Poor People’s Campaign to take part in weekend Jubilee festivities
Published 4:23 pm Friday, February 28, 2020
Getting your Trinity Audio player ready...
|
Among the many groups that will flood into Selma over the coming days to take part in the flurry of activities surrounding the annual Bridge Crossing Jubilee is the Poor People’s Campaign, born out of an initiative promoted by Dr. Martin Luther King Jr. decades before.
“It’s been 55 years since our sisters and brothers linked arms and took the brave walks across the Edmund Pettus Bridge in Selma, Alabama,” a press release from the group stated. “As they made their way over the bridge, state troopers beat and knocked them down with batons, tear gas and fists. They were marching for the right to vote, the right to be treated equally and the right to be seen as American citizens.”
On Friday night, the group hosted a Mass Meeting in Mobile and is scheduled to host a Mass Moral Monday event in Birmingham as part of the group’s Mobilizing, Organizing, Registering and Educating (MORE) Tour.
On Saturday and Sunday, the group will be in the Queen City taking part in a variety of activities that define the annual civil rights celebration.
Additionally, the group plans to cross the Edmund Pettus Bridge during Sunday afternoon’s reenactment.
“Today, we are still pushing back against many of the same battles that we were fighting five decades ago,” the press release sated.
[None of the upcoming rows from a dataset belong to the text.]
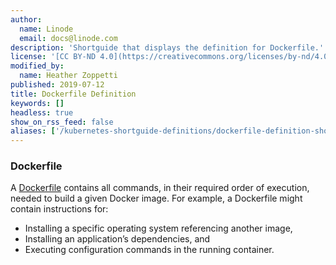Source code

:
 ```yaml
---
author:
  name: Linode
  email: docs@linode.com
description: 'Shortguide that displays the definition for Dockerfile.'
license: '[CC BY-ND 4.0](https://creativecommons.org/licenses/by-nd/4.0)'
modified_by:
  name: Heather Zoppetti
published: 2019-07-12
title: Dockerfile Definition
keywords: []
headless: true
show_on_rss_feed: false
aliases: ['/kubernetes-shortguide-definitions/dockerfile-definition-shortguide/']
---
```


### Dockerfile

A [Dockerfile](https://docs.docker.com/engine/reference/builder/) contains all commands, in their required order of execution, needed to build a given Docker image. For example, a Dockerfile might contain instructions for:

- Installing a specific operating system referencing another image,
- Installing an application’s dependencies, and
- Executing configuration commands in the running container.
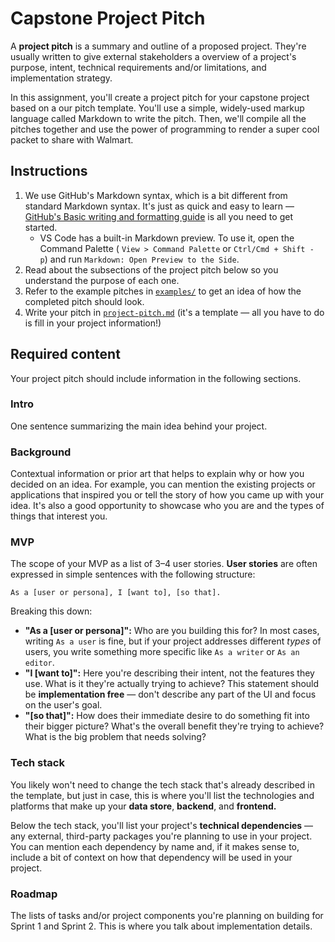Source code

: # Capstone Project Pitch

A **project pitch** is a summary and outline of a proposed project. They're usually
written to give external stakeholders a overview of a project's purpose, intent,
technical requirements and/or limitations, and implementation strategy.

In this assignment, you'll create a project pitch for your capstone project based on a
our pitch template. You'll use a simple, widely-used markup language called Markdown to
write the pitch. Then, we'll compile all the pitches together and use the power of
programming to render a super cool packet to share with Walmart.

## Instructions

1. We use GitHub's Markdown syntax, which is a bit different from standard Markdown
   syntax. It's just as quick and easy to learn &mdash; [GitHub's Basic writing and
   formatting guide](https://docs.github.com/en/get-started/writing-on-github/getting-started-with-writing-and-formatting-on-github/basic-writing-and-formatting-syntax)
   is all you need to get started.
   - VS Code has a built-in Markdown preview. To use it, open the Command Palette (
     `View > Command Palette` or `Ctrl/Cmd + Shift - p`) and run
     `Markdown: Open Preview to the Side`.
1. Read about the subsections of the project pitch below so you understand the purpose of
   each one.
1. Refer to the example pitches in [`examples/`](examples) to get an idea of how the
   completed pitch should look.
1. Write your pitch in [`project-pitch.md`](project-pitch.md) (it's a template &mdash;
   all you have to do is fill in your project information!)

## Required content

Your project pitch should include information in the following sections.

### Intro

One sentence summarizing the main idea behind your project.

### Background

Contextual information or prior art that helps to explain why or how you decided on an
idea. For example, you can mention the existing projects or applications that inspired you
or tell the story of how you came up with your idea. It's also a good opportunity to
showcase who you are and the types of things that interest you.

### MVP

The scope of your MVP as a list of 3&ndash;4 user stories. **User stories** are often
expressed in simple sentences with the following structure:

```
As a [user or persona], I [want to], [so that].
```

Breaking this down:

- **"As a [user or persona]":** Who are you building this for? In most cases, writing `As
  a user` is fine, but if your project addresses different *types* of users, you write
  something more specific like `As a writer` or `As an editor`.
- **"I [want to]":** Here you're describing their intent, not the features they use. What
  is it they're actually trying to achieve? This statement should be **implementation
  free** &mdash; don't describe any part of the UI and focus on the user's goal.
- **"[so that]":** How does their immediate desire to do something fit into their bigger
  picture? What's the overall benefit they're trying to achieve? What is the big problem
  that needs solving?

### Tech stack

You likely won't need to change the tech stack that's already described in the template,
but just in case, this is where you'll list the technologies and platforms that make up
your **data store**, **backend**, and **frontend.**

Below the tech stack, you'll list your project's **technical dependencies** &mdash; any
external, third-party packages you're planning to use in your project. You can mention
each dependency by name and, if it makes sense to, include a bit of context on how that
dependency will be used in your project.

### Roadmap

The lists of tasks and/or project components you're planning on building for Sprint 1 and
Sprint 2. This is where you talk about implementation details.
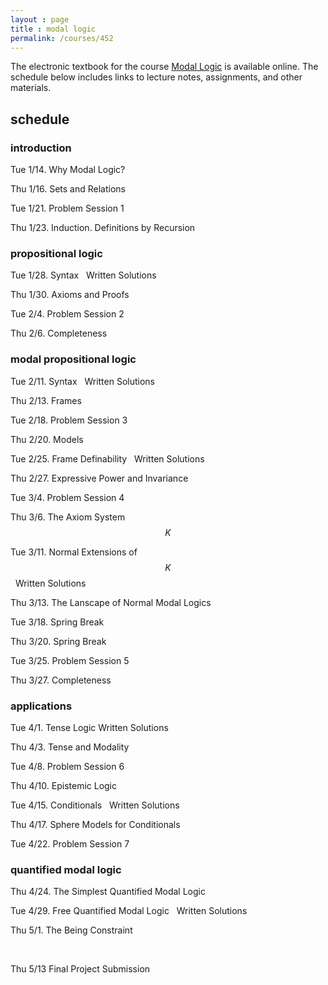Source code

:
 ```yaml
---
layout : page
title : modal logic
permalink: /courses/452
---
```


<script type="text/javascript" async
  src="https://cdnjs.cloudflare.com/ajax/libs/mathjax/2.7.7/MathJax.js?config=TeX-MML-AM_CHTML"></script>


The electronic textbook for the course [Modal Logic](https://modal-logic.gabrieluzquiano.org/) is available online. The schedule below includes links to lecture notes, assignments, and other materials.

## schedule

### introduction

Tue 1/14.	Why Modal Logic?

Thu 1/16.	Sets and Relations 

Tue 1/21.	Problem Session 1 <br/>

Thu 1/23.	Induction. Definitions by Recursion


### propositional logic

Tue 1/28.	Syntax &nbsp; Written Solutions

Thu 1/30.	Axioms and Proofs

Tue 2/4.	Problem Session 2 <br/>

Thu 2/6.	 Completeness



### modal propositional logic

Tue 2/11.	Syntax &nbsp; Written Solutions

Thu 2/13.	Frames

Tue 2/18.	Problem Session 3

Thu 2/20.	Models

Tue 2/25.	Frame Definability &nbsp; Written Solutions

Thu 2/27.	Expressive Power and Invariance

Tue 3/4.	Problem Session 4

Thu 3/6.	The Axiom System $$K$$	

Tue 3/11.	Normal Extensions of $$K$$ &nbsp; Written Solutions	

Thu 3/13.	The Lanscape of Normal Modal Logics

Tue 3/18.	 Spring Break

Thu 3/20.	Spring Break

Tue 3/25.	Problem Session 5

Thu 3/27.	Completeness



### applications

Tue 4/1.	Tense Logic&nbsp;Written Solutions	

Thu 4/3.	Tense and Modality

Tue 4/8.	Problem Session 6

Thu 4/10.	Epistemic Logic

Tue 4/15.	Conditionals &nbsp; Written Solutions	

Thu 4/17.	Sphere Models for Conditionals

Tue 4/22.	Problem Session 7



### quantified modal logic

Thu 4/24.	The Simplest Quantified Modal Logic

Tue 4/29.	Free Quantified Modal Logic &nbsp; Written Solutions	

Thu 5/1.	The Being Constraint

&nbsp;

Thu 5/13	Final Project Submission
This is why we are mobilizing, organizing, registering and educating for a movement of people that votes, that will make itself seen and heard at the Mass Poor People’s Assembly and Moral March on Washington on June 20, 2020.”
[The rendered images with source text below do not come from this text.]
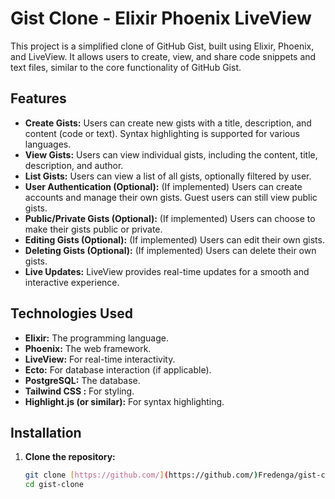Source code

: # Gist Clone - Elixir Phoenix LiveView

This project is a simplified clone of GitHub Gist, built using Elixir, Phoenix, and LiveView. It allows users to create, view, and share code snippets and text files, similar to the core functionality of GitHub Gist.

## Features

- **Create Gists:** Users can create new gists with a title, description, and content (code or text). Syntax highlighting is supported for various languages.
- **View Gists:** Users can view individual gists, including the content, title, description, and author.
- **List Gists:** Users can view a list of all gists, optionally filtered by user.
- **User Authentication (Optional):** (If implemented) Users can create accounts and manage their own gists. Guest users can still view public gists.
- **Public/Private Gists (Optional):** (If implemented) Users can choose to make their gists public or private.
- **Editing Gists (Optional):** (If implemented) Users can edit their own gists.
- **Deleting Gists (Optional):** (If implemented) Users can delete their own gists.
- **Live Updates:** LiveView provides real-time updates for a smooth and interactive experience.

## Technologies Used

- **Elixir:** The programming language.
- **Phoenix:** The web framework.
- **LiveView:** For real-time interactivity.
- **Ecto:** For database interaction (if applicable).
- **PostgreSQL:** The database.
- **Tailwind CSS :** For styling.
- **Highlight.js (or similar):** For syntax highlighting.

## Installation

1. **Clone the repository:**
   ```bash
   git clone [https://github.com/](https://github.com/)Fredenga/gist-clone.git
   cd gist-clone
   ```
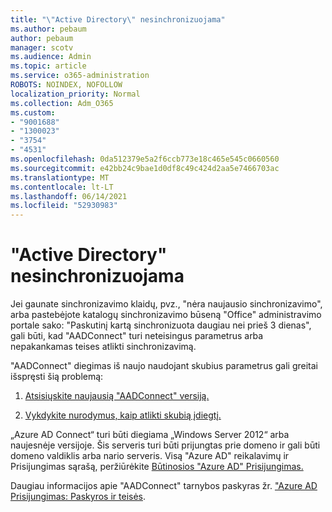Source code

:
 ```yaml
---
title: "\"Active Directory\" nesinchronizuojama"
ms.author: pebaum
author: pebaum
manager: scotv
ms.audience: Admin
ms.topic: article
ms.service: o365-administration
ROBOTS: NOINDEX, NOFOLLOW
localization_priority: Normal
ms.collection: Adm_O365
ms.custom:
- "9001688"
- "1300023"
- "3754"
- "4531"
ms.openlocfilehash: 0da512379e5a2f6ccb773e18c465e545c0660560
ms.sourcegitcommit: e42bb24c9bae1d0df8c49c424d2aa5e7466703ac
ms.translationtype: MT
ms.contentlocale: lt-LT
ms.lasthandoff: 06/14/2021
ms.locfileid: "52930983"
---
```

# <a name="active-directory-not-syncing"></a>"Active Directory" nesinchronizuojama

Jei gaunate sinchronizavimo klaidų, pvz., "nėra naujausio sinchronizavimo", arba pastebėjote katalogų sinchronizavimo būseną "Office" administravimo portale sako: "Paskutinį kartą sinchronizuota daugiau nei prieš 3 dienas", gali būti, kad "AADConnect" turi neteisingus parametrus arba nepakankamas teises atlikti sinchronizavimą.  

"AADConnect" diegimas iš naujo naudojant skubius parametrus gali greitai išspręsti šią problemą:

1. [Atsisiųskite naujausią "AADConnect" versiją.](https://go.microsoft.com/fwlink/?LinkId=615771)

2. [Vykdykite nurodymus, kaip atlikti skubią įdiegtį.](/azure/active-directory/hybrid/how-to-connect-install-express)

„Azure AD Connect“ turi būti diegiama „Windows Server 2012“ arba naujesnėje versijoje. Šis serveris turi būti prijungtas prie domeno ir gali būti domeno valdiklis arba nario serveris. Visą "Azure AD" reikalavimų ir Prisijungimas sąrašą, peržiūrėkite [Būtinosios "Azure AD" Prisijungimas.](/azure/active-directory/hybrid/how-to-connect-install-prerequisites)

Daugiau informacijos apie "AADConnect" tarnybos paskyras žr. ["Azure AD Prisijungimas: Paskyros ir teisės](/azure/active-directory/hybrid/reference-connect-accounts-permissions).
King introduced the idea of the Poor People’s Campaign during a staff retreat for the Southern Christian Leaderhsip Conference (SCLC) in November 1967.
In his initial vision of the campaign, King sought to recruit a group of 2,000 poor people to descend on Washington, southern states and northern cities to meet with government officials to demand jobs, unemployment insurance, a fair minimum wage and education for poor adults and children designed to improve their self-image and self-esteem.
Following King’s death, the campaign fell under the leadership of SCLC President Ralph Abernathy – just over a month after Abernathy took charge, on Mother’s Day 1968, Coretta Scott King led thousands of women in the group’s first wave of demonstrations.